Goal of the exercise – In the data below, give the number of lines that contain the word "will". Nothing else is needed.

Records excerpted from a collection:
^^^^^^^^

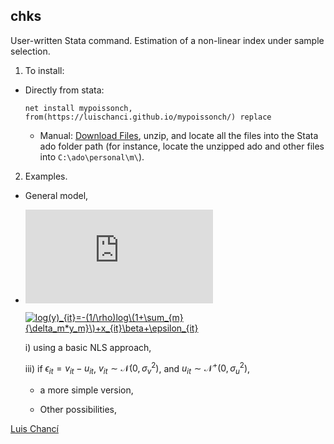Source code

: 
## chks

User-written Stata command. Estimation of a non-linear index under sample selection.

1. To install:
  - Directly from stata:

    `net install mypoissonch, from(https://luischanci.github.io/mypoissonch/) replace`

    - Manual: <a href="https://github.com/luischanci/mypoissonch/zipball/master">Download Files</a>, unzip, and locate all the files into the Stata ado folder path (for instance, locate the unzipped ado and other files into `C:\ado\personal\m\`).

2. Examples.

  - General model,
  -
    ![equation](http://latex.codecogs.com/gif.latex?Concentration%3D%5Cfrac%7BTotalTemplate%7D%7BTotalVolume%7D)  

    <a href="https://www.codecogs.com/eqnedit.php?latex=log(y)_{it}=-(1/\rho)log\(1&plus;\sum_{m}{\delta_m*y_m}\)&plus;x_{it}\beta&plus;\epsilon_{it}" target="_blank"><img src="https://latex.codecogs.com/gif.latex?log(y)_{it}=-(1/\rho)log\(1&plus;\sum_{m}{\delta_m*y_m}\)&plus;x_{it}\beta&plus;\epsilon_{it}" title="log(y)_{it}=-(1/\rho)log\(1+\sum_{m}{\delta_m*y_m}\)+x_{it}\beta+\epsilon_{it}" /></a>


      i) using a basic NLS approach,

      iii) if $\epsilon_{it}=v_{it}-u_{it}$, $v_{it}\sim \mathcal{N}(0,\sigma^2_v)$, and $u_{it}\sim \mathcal{N}^+(0,\sigma^2_u)$,



    - a more simple version,


    - Other possibilities,


<a href="https://luischanci.github.io">Luis Chancí</a>
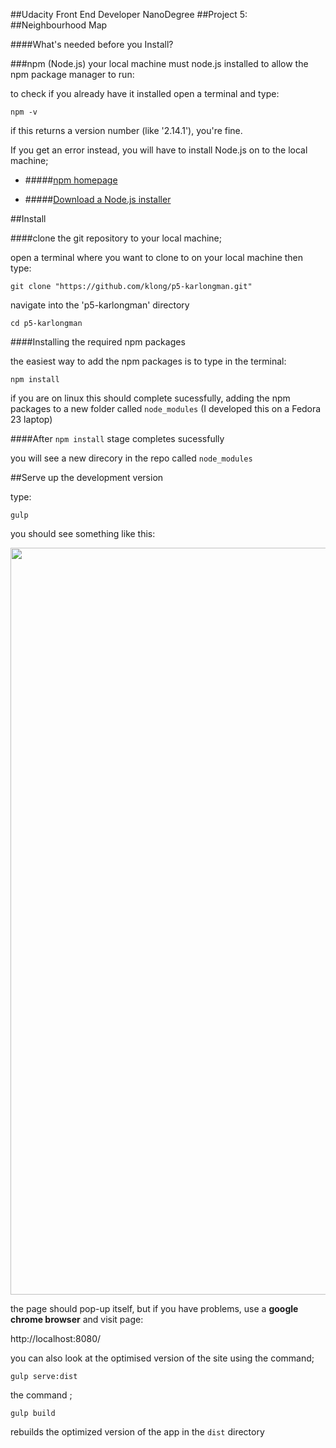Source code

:##Udacity Front End Developer NanoDegree
##Project 5:
##Neighbourhood Map

####What's needed before you Install?

###npm (Node.js)
your local machine must node.js installed to allow the npm package manager to run:

to check if you already have it installed open a terminal and type:

`npm -v`

 if this returns a version number (like '2.14.1'), you're fine.

 If you get an error instead,  you will have to install Node.js on to the local machine;

* #####[npm homepage](https://www.npmjs.com/)

* #####[Download a Node.js installer](https://nodejs.org/en/download/)


##Install

####clone the git repository to your local machine;

open a terminal where you want to clone to on your local machine
then type:

`git clone "https://github.com/klong/p5-karlongman.git"`

navigate into the 'p5-karlongman' directory

`cd p5-karlongman`

####Installing the required npm packages

the easiest way to add the npm packages is to type in the terminal:

`npm install`

if you are on linux this should complete sucessfully, adding the npm packages to a new folder called `node_modules`
(I developed this on a Fedora 23 laptop)

####After `npm install`  stage completes sucessfully

you will see a new direcory in the repo called `node_modules`

##Serve up the development version

type:

`gulp`

you should see something like this:

<img src="https://cloud.githubusercontent.com/assets/131895/15627953/239e1c24-24ec-11e6-86cc-cde545f56211.jpg" width="1140" height="1195" />


the page should pop-up itself, but if you have problems, use a **google chrome browser** and visit page:

http://localhost:8080/

you can also look at the optimised version of the site using the command;

`gulp serve:dist`

the command ;

`gulp build`

rebuilds the optimized version of the app in the `dist` directory
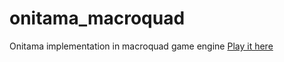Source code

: # onitama_macroquad
Onitama implementation in macroquad game engine
[Play it here](https://hydrazer.github.io/onitama_macroquad/)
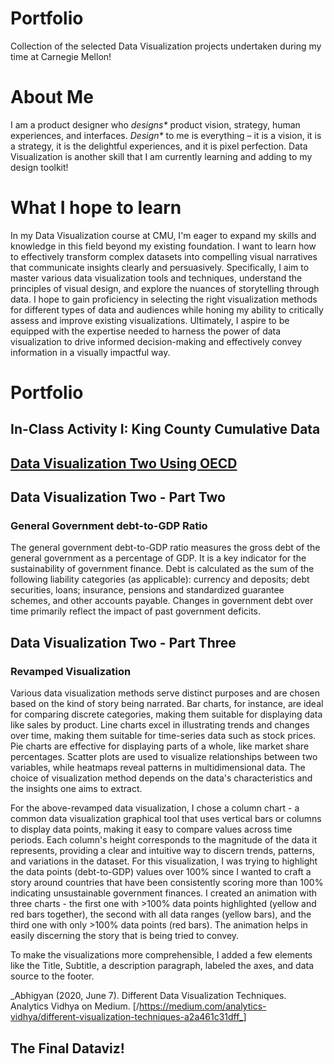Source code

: # Portfolio
Collection of the selected Data Visualization projects undertaken during my time at Carnegie Mellon!

# About Me
I am a product designer who _designs*_ product vision, strategy, human experiences, and interfaces. _Design*_ to me is everything – it is a vision, it is a strategy, it is the delightful experiences, and it is pixel perfection. Data Visualization is another skill that I am currently learning and adding to my design toolkit!

# What I hope to learn
In my Data Visualization course at CMU, I'm eager to expand my skills and knowledge in this field beyond my existing foundation. I want to learn how to effectively transform complex datasets into compelling visual narratives that communicate insights clearly and persuasively. 
Specifically, I aim to master various data visualization tools and techniques, understand the principles of visual design, and explore the nuances of storytelling through data. I hope to gain proficiency in selecting the right visualization methods for different types of data and audiences while honing my ability to critically assess and improve existing visualizations. Ultimately, I aspire to be equipped with the expertise needed to harness the power of data visualization to drive informed decision-making and effectively convey information in a visually impactful way.

# Portfolio

## In-Class Activity I: King County Cumulative Data
<div class="flourish-embed flourish-chart" data-src="visualisation/14926897"><script src="https://public.flourish.studio/resources/embed.js"></script></div>

## [Data Visualization Two Using OECD](/dataviztwo.md)

## Data Visualization Two - Part Two
### General Government debt-to-GDP Ratio
The general government debt-to-GDP ratio measures the gross debt of the general government as a percentage of GDP. It is a key indicator for the sustainability of government finance. Debt is calculated as the sum of the following liability categories (as applicable): currency and deposits; debt securities, loans; insurance, pensions and standardized guarantee schemes, and other accounts payable. Changes in government debt over time primarily reflect the impact of past government deficits.
<div class="flourish-embed flourish-chart" data-src="visualisation/14987135"><script src="https://public.flourish.studio/resources/embed.js"></script></div>

## Data Visualization Two - Part Three
### Revamped Visualization
<div class="flourish-embed flourish-chart" data-src="visualisation/14987346"><script src="https://public.flourish.studio/resources/embed.js"></script></div>

Various data visualization methods serve distinct purposes and are chosen based on the kind of story being narrated. Bar charts, for instance, are ideal for comparing discrete categories, making them suitable for displaying data like sales by product. Line charts excel in illustrating trends and changes over time, making them suitable for time-series data such as stock prices. Pie charts are effective for displaying parts of a whole, like market share percentages. Scatter plots are used to visualize relationships between two variables, while heatmaps reveal patterns in multidimensional data. The choice of visualization method depends on the data's characteristics and the insights one aims to extract.

For the above-revamped data visualization, I chose a column chart - a common data visualization graphical tool that uses vertical bars or columns to display data points, making it easy to compare values across time periods. Each column's height corresponds to the magnitude of the data it represents, providing a clear and intuitive way to discern trends, patterns, and variations in the dataset. For this visualization, I was trying to highlight the data points (debt-to-GDP) values over 100% since I wanted to craft a story around countries that have been consistently scoring more than 100% indicating unsustainable government finances. I created an animation with three charts - the first one with >100% data points highlighted (yellow and red bars together), the second with all data ranges (yellow bars), and the third one with only >100% data points (red bars). The animation helps in easily discerning the story that is being tried to convey. 

To make the visualizations more comprehensible, I added a few elements like the Title, Subtitle, a description paragraph, labeled the axes, and data source to the footer.

_Abhigyan (2020, June 7). Different Data Visualization Techniques. Analytics Vidhya on Medium. [/https://medium.com/analytics-vidhya/different-visualization-techniques-a2a461c31dff_]

## The Final Dataviz!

^^^^^^^^

Task response – 2